• _MATERIAL TO PROCESS_
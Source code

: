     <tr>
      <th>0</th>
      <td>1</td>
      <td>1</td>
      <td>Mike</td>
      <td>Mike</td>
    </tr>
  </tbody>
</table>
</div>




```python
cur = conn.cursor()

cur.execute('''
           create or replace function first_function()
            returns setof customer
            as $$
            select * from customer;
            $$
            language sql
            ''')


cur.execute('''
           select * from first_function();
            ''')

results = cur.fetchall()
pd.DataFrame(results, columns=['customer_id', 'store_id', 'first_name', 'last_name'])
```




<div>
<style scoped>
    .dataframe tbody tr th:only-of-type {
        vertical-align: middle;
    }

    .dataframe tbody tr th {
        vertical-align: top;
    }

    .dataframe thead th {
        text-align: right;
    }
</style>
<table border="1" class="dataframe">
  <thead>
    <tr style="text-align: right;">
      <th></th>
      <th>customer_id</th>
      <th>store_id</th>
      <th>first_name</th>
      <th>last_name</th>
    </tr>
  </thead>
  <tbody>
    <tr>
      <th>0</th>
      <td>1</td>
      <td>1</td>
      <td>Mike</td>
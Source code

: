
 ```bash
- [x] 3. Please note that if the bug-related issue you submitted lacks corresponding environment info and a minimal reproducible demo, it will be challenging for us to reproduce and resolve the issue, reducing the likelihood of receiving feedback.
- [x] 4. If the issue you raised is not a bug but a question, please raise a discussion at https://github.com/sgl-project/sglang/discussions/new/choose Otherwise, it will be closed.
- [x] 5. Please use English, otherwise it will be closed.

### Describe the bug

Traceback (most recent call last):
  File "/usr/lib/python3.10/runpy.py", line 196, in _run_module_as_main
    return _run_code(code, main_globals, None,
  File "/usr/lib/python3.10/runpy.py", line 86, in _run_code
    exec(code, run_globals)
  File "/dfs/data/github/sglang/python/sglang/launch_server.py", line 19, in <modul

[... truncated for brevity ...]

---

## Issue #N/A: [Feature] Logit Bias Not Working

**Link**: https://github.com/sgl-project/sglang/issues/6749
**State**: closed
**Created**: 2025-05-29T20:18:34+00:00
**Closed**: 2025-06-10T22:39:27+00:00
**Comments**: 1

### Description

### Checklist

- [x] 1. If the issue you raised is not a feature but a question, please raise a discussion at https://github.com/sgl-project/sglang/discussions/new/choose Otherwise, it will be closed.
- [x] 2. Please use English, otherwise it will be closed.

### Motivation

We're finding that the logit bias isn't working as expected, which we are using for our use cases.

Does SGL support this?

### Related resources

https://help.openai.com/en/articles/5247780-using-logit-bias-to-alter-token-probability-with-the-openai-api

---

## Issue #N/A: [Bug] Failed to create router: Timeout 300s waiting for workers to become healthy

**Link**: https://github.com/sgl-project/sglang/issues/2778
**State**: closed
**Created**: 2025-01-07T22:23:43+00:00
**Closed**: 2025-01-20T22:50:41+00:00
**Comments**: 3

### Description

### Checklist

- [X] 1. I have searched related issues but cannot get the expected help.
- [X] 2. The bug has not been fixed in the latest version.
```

• _WORK INSTRUCTIONS_
Tell how many lines of the data above hold the string "expected". Give only the number.

• _ANSWER SPACE_
2